#InTheLoop | Women in Space + Cities at Work. New York Hall of Science Opens Two New Exhibitions

Beechhurst native and Bayside High School graduate Ellen Louis Baker (née Shulman) is physician who also participated in three shuttle flights and logged more than 686 hours in space as a NASA astronaut.

Learn about her achievements and those of other high-altitude females at the Imaging Women in the Space Age exhibition at the New York Hall of Science.

The show spans from the earliest moon goddesses to today’s galactic fashions, informing on pioneering women and their ground-breaking achievements across science, movies, television, and design.

Sally Ride, the first woman in space, is featured. So are Mae Jemison, the first African-American female astronaut; Ellen Ochoa, the first Hispanic woman to go into space; and Jessica Meir and Christina Koch, who participated in an all-woman spacewalk.

The curator, State University of New York, Maritime College Proffesor Emerita Julie Wosk, included vintage and current images of female space travelers in television shows like “Lost in Space” and “Star Trek,” space-inspired fashions like Pucci’s designs for Braniff Airlines flight attendants, Chanel’s futuristic dresses, and screen shots from films like “Barbarella,” starring Jane Fonda, and “Gravity” starring Sandra Bullock. 

CityWorks

Not done. The New York Hall of Science unveils CityWorks on May 3.

Housed in a 6,000-square-foot gallery, this interactive exhibit explores the intricate systems and engineering that allow cities to function, including how they break, evolve, and endure.

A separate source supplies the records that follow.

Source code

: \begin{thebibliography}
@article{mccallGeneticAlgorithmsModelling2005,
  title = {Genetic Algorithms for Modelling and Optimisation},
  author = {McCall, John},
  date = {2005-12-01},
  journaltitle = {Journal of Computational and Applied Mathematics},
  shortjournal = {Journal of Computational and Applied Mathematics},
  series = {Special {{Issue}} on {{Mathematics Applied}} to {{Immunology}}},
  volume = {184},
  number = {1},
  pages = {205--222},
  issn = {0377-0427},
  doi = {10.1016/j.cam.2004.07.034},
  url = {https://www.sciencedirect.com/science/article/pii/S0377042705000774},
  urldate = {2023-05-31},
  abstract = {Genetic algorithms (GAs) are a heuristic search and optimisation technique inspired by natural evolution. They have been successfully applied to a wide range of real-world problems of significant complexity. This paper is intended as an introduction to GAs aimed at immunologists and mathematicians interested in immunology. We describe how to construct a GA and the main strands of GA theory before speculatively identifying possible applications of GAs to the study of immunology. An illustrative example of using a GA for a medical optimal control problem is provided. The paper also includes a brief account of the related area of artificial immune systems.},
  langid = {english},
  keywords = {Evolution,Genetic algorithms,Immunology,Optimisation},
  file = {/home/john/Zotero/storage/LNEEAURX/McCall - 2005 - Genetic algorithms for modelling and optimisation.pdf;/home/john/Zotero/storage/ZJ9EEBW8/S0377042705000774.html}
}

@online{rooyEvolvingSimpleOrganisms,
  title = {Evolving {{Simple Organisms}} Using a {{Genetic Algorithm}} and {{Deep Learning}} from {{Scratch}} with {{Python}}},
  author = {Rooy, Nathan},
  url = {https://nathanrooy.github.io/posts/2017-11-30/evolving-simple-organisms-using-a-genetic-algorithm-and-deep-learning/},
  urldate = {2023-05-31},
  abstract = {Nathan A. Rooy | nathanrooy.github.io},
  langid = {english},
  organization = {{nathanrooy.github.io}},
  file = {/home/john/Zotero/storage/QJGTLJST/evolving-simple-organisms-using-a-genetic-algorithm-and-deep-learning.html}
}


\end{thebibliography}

Created over the past five years, CityWorks will focus on five different aspects of infrastructure with emphasis on how each system has traditionally functioned and adapted over time.

Transportation

  • Subway, bus, sidewalk, and roads – engineering, management and design.
  • Future challenges: growing populations, transportation of goods, transit efficiency, and environmental impact.

Water and Wastewater

  • NYC watershed and distribution systems, combined sewers, and treatment plant processes.
  • Future challenges: system maintenance and repairs, and updates to plan for sewage overflows.

Sanitation

  • Garbage landfill, recycling, compost, e-waste, construction debris, etc.
  • Future challenges: explore the implications of waste streams and investigate ways to reconsider waste management for the future.

Construction and Urban Development

  • How the iconic NYC skyline is built – materials, engineering, and processes.
  • Future challenges: updating, maintaining, retrofitting, and demolition to make buildings more resilient, efficient, and adaptable for changing needs.

Integrated Systems

  • The final section looks at three simulated city neighborhoods – one residential, one central business hub, and one industrial, coastal area – to reveal how changes in one type of infrastructure have effects on other systems and on the quality of life in the neighborhood as a whole. The interactive exhibit utilizes digital twin technology and real NYC data drawn from open data sources to allow visitors to see how their decisions impact the urban landscape.

“[Cities] rely daily on engineering systems and decisions that are complex in their beauty,” stated NYSCI President and CEO Lisa J. Gugenheim. “CityWorks will invite visitors young and old to explore this world, taking them deep into the built environment and challenging them to engage with the materials and ideas that keep our cities thriving.”

General admission to the Hall of Science is $22 for adults and $19 for children, students, and seniors. The museum is located at 47-01 111th St. inside Flushing Meadows Corona Park. A large parking lot is on the site.